Assignment |
Give the whole listing again, exactly as written.

++++ Supplied information ++++

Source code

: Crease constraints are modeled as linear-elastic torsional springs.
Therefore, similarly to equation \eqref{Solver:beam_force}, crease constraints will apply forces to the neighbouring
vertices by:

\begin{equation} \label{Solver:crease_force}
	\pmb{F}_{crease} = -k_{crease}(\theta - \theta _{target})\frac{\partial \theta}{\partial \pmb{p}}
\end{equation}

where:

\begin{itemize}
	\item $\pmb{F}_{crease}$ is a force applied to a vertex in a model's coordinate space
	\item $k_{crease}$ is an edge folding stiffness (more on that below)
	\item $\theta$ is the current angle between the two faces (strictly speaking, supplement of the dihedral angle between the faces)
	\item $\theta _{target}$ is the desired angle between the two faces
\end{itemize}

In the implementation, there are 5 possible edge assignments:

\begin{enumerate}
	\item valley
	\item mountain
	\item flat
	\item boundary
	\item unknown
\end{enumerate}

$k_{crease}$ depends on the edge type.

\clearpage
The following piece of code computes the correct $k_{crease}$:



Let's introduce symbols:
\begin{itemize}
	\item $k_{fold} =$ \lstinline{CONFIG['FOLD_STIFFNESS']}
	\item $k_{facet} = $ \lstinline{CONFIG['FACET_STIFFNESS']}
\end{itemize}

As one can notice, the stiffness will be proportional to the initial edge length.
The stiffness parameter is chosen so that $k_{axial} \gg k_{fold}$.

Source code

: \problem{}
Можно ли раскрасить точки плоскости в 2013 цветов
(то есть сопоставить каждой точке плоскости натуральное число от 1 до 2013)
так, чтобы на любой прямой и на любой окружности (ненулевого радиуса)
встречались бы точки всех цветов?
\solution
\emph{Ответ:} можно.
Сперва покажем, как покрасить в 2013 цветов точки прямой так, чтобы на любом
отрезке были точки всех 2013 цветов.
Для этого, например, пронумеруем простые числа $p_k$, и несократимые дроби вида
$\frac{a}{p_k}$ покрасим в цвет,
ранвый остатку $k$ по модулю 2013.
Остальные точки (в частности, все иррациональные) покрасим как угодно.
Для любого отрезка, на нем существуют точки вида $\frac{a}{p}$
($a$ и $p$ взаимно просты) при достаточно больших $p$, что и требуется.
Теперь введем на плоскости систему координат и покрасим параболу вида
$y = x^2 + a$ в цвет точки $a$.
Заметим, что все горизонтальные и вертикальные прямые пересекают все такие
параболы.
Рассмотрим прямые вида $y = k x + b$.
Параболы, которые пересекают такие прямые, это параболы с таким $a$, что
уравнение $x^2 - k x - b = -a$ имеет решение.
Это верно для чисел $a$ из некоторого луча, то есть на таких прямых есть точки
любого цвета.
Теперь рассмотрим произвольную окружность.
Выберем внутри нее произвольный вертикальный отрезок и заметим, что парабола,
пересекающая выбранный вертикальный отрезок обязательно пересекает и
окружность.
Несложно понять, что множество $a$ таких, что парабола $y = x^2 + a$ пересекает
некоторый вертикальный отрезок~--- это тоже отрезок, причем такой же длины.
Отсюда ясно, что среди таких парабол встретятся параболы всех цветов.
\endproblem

++++

Exercise solution |
Source code

: Crease constraints are modeled as linear-elastic torsional springs.
Therefore, similarly to equation \eqref{Solver:beam_force}, crease constraints will apply forces to the neighbouring
vertices by:

\begin{equation} \label{Solver:crease_force}
	\pmb{F}_{crease} = -k_{crease}(\theta - \theta _{target})\frac{\partial \theta}{\partial \pmb{p}}
\end{equation}

where:

\begin{itemize}
	\item $\pmb{F}_{crease}$ is a force applied to a vertex in a model's coordinate space
	\item $k_{crease}$ is an edge folding stiffness (more on that below)
	\item $\theta$ is the current angle between the two faces (strictly speaking, supplement of the dihedral angle between the faces)
	\item $\theta _{target}$ is the desired angle between the two faces
\end{itemize}

In the implementation, there are 5 possible edge assignments:

\begin{enumerate}
	\item valley
	\item mountain
	\item flat
	\item boundary
	\item unknown
\end{enumerate}

$k_{crease}$ depends on the edge type.

\clearpage
The following piece of code computes the correct $k_{crease}$:



Let's introduce symbols:
\begin{itemize}
	\item $k_{fold} =$ \lstinline{CONFIG['FOLD_STIFFNESS']}
	\item $k_{facet} = $ \lstinline{CONFIG['FACET_STIFFNESS']}
\end{itemize}

As one can notice, the stiffness will be proportional to the initial edge length.
The stiffness parameter is chosen so that $k_{axial} \gg k_{fold}$.

Source code

: \problem{}
Можно ли раскрасить точки плоскости в 2013 цветов
(то есть сопоставить каждой точке плоскости натуральное число от 1 до 2013)
так, чтобы на любой прямой и на любой окружности (ненулевого радиуса)
встречались бы точки всех цветов?
\solution
\emph{Ответ:} можно.
Сперва покажем, как покрасить в 2013 цветов точки прямой так, чтобы на любом
отрезке были точки всех 2013 цветов.
Для этого, например, пронумеруем простые числа $p_k$, и несократимые дроби вида
$\frac{a}{p_k}$ покрасим в цвет,
ранвый остатку $k$ по модулю 2013.
Остальные точки (в частности, все иррациональные) покрасим как угодно.
Для любого отрезка, на нем существуют точки вида $\frac{a}{p}$
($a$ и $p$ взаимно просты) при достаточно больших $p$, что и требуется.
Теперь введем на плоскости систему координат и покрасим параболу вида
$y = x^2 + a$ в цвет точки $a$.
Заметим, что все горизонтальные и вертикальные прямые пересекают все такие
параболы.
Рассмотрим прямые вида $y = k x + b$.
Параболы, которые пересекают такие прямые, это параболы с таким $a$, что
уравнение $x^2 - k x - b = -a$ имеет решение.
Это верно для чисел $a$ из некоторого луча, то есть на таких прямых есть точки
любого цвета.
Теперь рассмотрим произвольную окружность.
Выберем внутри нее произвольный вертикальный отрезок и заметим, что парабола,
пересекающая выбранный вертикальный отрезок обязательно пересекает и
окружность.
Несложно понять, что множество $a$ таких, что парабола $y = x^2 + a$ пересекает
некоторый вертикальный отрезок~--- это тоже отрезок, причем такой же длины.
Отсюда ясно, что среди таких парабол встретятся параболы всех цветов.
\endproblem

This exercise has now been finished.